A popular pattern in human evolution is a rise in body and brain size.
Homo Sapiens are part of the Homo genus and began their existence some 300,000 years ago.
We are considerably larger than the earlier Homo species, and we own brains roughly three times larger than humans who roamed Earth a million years ago.
Intense debates have been carried out over the factors provoking the human evolution in this way, which made a research team under the leadership of the Cambridge University and Tübingen University in Germany to merge data on over three hundred fossils belonging to the Homo genus with climate models to figure out the extent of the impact of climate in shaping evolution.
The team figured out what temperature, precipitation, and other climate conditions the fossils experienced millions of years ago when they used to be part of a living human.
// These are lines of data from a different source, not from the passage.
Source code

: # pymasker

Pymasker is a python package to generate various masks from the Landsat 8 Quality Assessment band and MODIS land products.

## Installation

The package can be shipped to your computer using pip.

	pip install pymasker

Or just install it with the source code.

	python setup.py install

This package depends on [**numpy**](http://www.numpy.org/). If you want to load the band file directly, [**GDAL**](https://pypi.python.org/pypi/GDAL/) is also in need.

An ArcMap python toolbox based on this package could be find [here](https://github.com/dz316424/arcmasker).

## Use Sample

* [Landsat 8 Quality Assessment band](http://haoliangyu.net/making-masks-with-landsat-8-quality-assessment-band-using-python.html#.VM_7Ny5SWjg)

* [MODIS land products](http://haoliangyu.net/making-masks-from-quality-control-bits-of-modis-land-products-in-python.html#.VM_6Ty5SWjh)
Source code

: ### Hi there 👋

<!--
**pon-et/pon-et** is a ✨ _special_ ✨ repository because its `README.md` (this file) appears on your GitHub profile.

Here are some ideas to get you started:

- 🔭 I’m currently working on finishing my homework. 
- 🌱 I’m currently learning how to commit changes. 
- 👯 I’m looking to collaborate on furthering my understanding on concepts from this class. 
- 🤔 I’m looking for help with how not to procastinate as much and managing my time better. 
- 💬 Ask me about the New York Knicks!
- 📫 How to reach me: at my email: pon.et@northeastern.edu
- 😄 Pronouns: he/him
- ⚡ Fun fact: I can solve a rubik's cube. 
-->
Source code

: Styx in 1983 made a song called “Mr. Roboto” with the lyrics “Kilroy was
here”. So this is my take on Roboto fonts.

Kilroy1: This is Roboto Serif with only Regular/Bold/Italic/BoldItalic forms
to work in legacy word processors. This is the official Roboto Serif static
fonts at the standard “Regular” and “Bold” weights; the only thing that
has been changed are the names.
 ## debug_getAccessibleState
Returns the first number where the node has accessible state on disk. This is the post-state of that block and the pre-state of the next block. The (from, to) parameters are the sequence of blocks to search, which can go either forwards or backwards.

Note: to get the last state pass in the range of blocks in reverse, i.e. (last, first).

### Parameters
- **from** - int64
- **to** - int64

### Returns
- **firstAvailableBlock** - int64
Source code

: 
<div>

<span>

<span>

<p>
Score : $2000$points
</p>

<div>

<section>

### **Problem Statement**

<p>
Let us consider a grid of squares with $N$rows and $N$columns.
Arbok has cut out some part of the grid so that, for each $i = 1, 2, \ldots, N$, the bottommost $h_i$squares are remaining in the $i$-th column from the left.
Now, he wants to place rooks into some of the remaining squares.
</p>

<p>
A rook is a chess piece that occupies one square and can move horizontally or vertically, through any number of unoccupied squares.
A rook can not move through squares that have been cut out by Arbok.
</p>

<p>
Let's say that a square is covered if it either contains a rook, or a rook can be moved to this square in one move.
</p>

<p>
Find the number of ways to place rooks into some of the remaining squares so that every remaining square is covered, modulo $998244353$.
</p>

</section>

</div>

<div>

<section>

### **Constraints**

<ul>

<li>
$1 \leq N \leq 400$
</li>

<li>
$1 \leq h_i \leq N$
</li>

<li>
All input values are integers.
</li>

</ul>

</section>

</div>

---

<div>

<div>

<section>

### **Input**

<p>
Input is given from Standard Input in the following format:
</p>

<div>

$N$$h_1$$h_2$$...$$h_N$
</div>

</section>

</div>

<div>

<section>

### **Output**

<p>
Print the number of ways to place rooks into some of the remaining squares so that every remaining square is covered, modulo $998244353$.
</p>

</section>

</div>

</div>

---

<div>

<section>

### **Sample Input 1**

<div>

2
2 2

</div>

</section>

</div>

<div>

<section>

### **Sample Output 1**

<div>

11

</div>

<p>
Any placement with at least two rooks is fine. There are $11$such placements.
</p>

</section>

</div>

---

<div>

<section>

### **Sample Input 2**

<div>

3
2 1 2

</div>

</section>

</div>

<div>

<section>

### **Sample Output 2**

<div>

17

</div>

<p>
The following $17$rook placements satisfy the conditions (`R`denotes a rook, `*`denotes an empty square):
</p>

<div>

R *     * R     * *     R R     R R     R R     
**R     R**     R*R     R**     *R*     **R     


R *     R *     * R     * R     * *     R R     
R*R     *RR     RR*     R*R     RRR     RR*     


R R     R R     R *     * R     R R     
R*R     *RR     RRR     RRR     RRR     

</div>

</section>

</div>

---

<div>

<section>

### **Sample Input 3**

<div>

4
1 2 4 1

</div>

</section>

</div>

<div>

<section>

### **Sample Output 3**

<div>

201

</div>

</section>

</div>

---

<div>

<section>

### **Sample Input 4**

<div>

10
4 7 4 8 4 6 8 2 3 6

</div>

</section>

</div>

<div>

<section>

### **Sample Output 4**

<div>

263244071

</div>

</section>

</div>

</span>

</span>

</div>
The research was published in Nature Communications and discovered a strong correlation between temperature and body size, proving that climate was the main factor in determining body size in that period.
Dr Manuel Will, a University researcher of the Tübingen University and joint first author of the study, said:
“The colder it gets, the bigger the humans are. If you’re bigger, you have a bigger body – you are producing more heat but losing relatively less because your surface is not expanding at the same rate.”
The link between climate and body mass is on par with Bergmann’s rule, suggesting that it’s likely to see a larger bodyweight in cold areas and smaller bodyweight in warmer ones.
That can also be seen in animal species like polar bears, which weigh more than brown bears living in warmer climates.